Input:
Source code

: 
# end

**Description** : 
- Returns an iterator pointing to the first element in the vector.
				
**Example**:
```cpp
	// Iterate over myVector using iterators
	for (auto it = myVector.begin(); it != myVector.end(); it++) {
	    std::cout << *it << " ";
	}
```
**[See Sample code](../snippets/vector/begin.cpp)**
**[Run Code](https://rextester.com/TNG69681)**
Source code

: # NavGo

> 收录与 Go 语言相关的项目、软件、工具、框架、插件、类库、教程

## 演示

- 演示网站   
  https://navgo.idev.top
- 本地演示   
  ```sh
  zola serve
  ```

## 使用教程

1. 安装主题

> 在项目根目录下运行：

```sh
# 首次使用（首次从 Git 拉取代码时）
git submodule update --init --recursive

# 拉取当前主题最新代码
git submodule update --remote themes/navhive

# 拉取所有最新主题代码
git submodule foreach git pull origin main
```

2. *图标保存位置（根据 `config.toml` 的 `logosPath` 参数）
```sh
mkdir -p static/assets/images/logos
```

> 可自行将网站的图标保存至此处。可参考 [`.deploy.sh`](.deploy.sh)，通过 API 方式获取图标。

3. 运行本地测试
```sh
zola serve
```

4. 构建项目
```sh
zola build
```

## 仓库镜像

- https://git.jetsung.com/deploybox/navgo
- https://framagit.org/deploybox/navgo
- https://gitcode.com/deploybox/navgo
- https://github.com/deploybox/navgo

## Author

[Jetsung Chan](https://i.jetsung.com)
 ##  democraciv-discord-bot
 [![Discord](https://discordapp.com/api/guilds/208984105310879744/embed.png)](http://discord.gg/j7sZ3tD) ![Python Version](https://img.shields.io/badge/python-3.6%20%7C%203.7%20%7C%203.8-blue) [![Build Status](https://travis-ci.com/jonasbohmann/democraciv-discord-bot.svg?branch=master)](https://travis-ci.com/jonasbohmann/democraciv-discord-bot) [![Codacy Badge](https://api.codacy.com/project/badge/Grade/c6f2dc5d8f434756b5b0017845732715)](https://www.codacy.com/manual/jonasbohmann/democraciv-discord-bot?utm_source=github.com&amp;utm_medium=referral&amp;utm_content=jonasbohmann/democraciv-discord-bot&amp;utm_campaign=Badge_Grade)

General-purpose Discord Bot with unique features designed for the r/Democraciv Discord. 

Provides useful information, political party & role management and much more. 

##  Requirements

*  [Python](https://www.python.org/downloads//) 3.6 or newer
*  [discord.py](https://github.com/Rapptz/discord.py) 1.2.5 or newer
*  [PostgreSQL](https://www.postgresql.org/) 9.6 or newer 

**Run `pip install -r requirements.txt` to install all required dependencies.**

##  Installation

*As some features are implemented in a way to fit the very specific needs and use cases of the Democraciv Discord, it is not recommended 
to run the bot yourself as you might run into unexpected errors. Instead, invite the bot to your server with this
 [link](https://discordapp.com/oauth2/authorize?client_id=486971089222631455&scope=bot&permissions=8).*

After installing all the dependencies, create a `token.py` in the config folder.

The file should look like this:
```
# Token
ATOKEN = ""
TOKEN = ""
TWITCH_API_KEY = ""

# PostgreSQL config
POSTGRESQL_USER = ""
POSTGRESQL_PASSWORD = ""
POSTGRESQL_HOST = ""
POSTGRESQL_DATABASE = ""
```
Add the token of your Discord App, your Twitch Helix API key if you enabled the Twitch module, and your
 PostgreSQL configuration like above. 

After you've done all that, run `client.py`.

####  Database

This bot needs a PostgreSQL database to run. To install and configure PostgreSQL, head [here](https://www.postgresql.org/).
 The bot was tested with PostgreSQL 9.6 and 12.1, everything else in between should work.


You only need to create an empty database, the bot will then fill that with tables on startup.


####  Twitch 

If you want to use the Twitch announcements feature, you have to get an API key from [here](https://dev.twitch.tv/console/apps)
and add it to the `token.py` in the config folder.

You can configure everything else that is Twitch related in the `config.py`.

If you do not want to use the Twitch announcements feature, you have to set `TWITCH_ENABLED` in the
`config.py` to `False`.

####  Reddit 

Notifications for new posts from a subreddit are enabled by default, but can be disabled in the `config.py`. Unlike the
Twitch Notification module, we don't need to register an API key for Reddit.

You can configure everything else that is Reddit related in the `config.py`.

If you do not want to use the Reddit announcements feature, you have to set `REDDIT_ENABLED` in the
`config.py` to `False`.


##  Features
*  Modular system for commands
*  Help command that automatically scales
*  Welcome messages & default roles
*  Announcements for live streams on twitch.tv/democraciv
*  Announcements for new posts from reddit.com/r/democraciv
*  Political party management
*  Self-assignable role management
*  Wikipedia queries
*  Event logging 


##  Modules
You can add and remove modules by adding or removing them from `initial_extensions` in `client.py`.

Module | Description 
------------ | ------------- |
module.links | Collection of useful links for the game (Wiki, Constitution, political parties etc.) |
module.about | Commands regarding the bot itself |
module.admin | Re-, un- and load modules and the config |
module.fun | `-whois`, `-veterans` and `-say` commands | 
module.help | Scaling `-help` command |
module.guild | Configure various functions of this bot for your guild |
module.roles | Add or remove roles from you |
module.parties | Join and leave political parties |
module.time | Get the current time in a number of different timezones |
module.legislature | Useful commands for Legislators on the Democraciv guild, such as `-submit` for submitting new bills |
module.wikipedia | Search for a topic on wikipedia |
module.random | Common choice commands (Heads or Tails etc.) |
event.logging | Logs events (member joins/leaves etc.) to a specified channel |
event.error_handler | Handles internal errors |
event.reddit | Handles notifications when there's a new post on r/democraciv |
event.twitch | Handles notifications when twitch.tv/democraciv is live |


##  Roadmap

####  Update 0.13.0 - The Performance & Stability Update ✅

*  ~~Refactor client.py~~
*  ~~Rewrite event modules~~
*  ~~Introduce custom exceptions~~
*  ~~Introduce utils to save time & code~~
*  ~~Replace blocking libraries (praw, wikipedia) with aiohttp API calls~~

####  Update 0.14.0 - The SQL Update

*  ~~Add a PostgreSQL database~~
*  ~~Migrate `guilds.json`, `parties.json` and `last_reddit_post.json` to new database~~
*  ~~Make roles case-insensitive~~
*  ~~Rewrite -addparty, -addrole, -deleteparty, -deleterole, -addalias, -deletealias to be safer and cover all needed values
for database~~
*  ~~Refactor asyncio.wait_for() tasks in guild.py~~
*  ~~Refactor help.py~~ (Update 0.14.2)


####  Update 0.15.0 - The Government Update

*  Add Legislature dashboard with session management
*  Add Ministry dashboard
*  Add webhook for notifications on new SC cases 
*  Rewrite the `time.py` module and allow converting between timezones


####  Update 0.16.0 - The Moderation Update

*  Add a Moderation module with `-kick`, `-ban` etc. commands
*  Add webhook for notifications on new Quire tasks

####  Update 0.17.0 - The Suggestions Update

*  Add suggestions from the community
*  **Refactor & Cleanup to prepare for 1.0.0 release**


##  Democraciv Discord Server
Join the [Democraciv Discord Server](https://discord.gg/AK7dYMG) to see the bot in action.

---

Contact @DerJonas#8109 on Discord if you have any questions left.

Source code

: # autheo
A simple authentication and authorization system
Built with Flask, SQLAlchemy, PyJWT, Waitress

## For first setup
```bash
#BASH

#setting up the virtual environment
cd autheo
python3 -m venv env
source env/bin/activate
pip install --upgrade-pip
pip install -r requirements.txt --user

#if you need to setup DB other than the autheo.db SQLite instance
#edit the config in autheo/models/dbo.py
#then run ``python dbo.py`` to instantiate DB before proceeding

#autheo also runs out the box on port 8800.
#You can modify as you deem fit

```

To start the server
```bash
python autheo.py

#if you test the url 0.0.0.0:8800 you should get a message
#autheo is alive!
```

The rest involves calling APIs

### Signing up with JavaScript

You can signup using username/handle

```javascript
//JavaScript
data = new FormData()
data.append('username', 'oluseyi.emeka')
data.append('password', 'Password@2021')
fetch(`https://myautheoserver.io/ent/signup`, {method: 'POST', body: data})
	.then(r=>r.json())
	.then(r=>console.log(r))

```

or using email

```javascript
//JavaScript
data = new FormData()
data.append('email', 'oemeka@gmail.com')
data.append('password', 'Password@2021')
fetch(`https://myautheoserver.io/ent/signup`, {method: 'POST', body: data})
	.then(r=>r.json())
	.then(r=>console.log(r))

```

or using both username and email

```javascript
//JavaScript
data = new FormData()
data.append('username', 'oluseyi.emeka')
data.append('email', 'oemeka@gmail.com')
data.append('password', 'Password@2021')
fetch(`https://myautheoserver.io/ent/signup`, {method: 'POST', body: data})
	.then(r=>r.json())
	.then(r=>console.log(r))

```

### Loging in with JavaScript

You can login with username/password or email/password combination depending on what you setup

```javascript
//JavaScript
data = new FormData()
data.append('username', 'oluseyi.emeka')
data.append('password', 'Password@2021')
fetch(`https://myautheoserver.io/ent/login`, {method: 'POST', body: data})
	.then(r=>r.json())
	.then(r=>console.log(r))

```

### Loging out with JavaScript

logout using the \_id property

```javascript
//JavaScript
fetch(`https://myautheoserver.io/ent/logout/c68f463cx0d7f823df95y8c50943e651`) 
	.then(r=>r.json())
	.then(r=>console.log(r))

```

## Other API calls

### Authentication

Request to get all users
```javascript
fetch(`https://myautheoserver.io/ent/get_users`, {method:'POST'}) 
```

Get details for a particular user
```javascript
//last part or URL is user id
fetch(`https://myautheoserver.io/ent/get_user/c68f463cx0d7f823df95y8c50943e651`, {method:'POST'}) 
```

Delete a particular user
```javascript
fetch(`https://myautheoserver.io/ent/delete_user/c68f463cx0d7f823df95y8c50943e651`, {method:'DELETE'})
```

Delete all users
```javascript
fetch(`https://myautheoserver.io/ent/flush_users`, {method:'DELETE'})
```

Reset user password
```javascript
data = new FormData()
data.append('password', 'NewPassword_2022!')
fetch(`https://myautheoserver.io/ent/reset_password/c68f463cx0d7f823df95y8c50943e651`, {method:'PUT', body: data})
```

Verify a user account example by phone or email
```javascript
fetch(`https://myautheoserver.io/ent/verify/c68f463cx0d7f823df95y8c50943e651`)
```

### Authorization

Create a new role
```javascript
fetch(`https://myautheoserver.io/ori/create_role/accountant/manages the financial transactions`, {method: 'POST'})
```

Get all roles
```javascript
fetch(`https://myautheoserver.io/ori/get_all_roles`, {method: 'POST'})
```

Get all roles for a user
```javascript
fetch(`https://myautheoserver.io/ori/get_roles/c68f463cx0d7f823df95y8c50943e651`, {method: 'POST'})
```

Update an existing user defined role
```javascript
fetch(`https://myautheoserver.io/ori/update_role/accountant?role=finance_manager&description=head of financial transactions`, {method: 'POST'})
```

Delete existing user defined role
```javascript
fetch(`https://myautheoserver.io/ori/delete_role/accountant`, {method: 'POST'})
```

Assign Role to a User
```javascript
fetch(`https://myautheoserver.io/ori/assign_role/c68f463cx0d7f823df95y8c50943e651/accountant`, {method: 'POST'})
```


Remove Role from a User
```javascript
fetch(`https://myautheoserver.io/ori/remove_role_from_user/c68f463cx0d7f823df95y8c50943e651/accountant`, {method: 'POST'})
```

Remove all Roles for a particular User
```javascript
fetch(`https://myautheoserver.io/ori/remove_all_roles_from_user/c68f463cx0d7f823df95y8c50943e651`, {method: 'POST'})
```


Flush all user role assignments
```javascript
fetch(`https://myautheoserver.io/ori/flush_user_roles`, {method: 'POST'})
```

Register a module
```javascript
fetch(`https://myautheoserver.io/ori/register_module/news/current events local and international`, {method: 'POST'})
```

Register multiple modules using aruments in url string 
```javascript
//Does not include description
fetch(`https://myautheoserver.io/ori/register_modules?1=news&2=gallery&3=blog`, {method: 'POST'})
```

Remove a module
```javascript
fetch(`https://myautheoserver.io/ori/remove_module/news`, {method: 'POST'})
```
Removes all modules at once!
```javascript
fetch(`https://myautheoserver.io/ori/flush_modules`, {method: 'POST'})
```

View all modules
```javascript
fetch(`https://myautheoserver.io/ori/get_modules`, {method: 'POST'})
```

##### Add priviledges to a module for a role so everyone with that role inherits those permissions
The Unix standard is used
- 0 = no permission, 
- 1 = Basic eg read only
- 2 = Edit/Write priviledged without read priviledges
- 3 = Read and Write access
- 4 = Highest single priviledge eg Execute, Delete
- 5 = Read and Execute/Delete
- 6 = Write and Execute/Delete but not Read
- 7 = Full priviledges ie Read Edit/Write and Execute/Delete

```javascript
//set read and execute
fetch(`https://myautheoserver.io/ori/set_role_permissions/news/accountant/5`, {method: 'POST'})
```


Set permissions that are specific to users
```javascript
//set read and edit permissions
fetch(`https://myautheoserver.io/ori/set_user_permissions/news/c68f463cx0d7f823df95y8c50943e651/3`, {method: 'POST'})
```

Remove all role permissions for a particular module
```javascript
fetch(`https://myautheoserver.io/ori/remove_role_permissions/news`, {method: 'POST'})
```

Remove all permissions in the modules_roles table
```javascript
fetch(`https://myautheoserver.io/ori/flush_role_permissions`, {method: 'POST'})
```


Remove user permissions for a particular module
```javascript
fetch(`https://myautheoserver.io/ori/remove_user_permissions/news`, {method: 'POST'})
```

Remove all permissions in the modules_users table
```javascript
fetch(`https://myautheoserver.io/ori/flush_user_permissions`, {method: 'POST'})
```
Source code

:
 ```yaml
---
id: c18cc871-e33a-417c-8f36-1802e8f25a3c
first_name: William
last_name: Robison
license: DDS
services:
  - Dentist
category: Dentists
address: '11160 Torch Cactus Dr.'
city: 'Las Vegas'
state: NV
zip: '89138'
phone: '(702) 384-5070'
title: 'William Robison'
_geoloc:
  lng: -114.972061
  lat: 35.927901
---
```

Exercise goal: Using the data above, show each line where "cases" occurs.

Answer to the exercise:
*As some features are implemented in a way to fit the very specific needs and use cases of the Democraciv Discord, it is not recommended 
*  Add webhook for notifications on new SC cases 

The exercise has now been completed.